■ **Exercise prompt**
The required output is all lines below that contain the word "Type".

>>>>

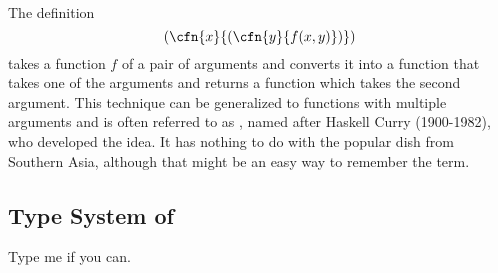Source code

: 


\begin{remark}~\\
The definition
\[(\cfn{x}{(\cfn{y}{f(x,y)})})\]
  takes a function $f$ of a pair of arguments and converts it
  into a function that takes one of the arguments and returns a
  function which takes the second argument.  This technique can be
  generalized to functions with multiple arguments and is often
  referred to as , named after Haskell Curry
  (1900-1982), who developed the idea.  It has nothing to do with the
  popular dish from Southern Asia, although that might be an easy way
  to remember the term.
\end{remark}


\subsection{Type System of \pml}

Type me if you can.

<<<<

■ **Written response**
\subsection{Type System of \pml}
Type me if you can.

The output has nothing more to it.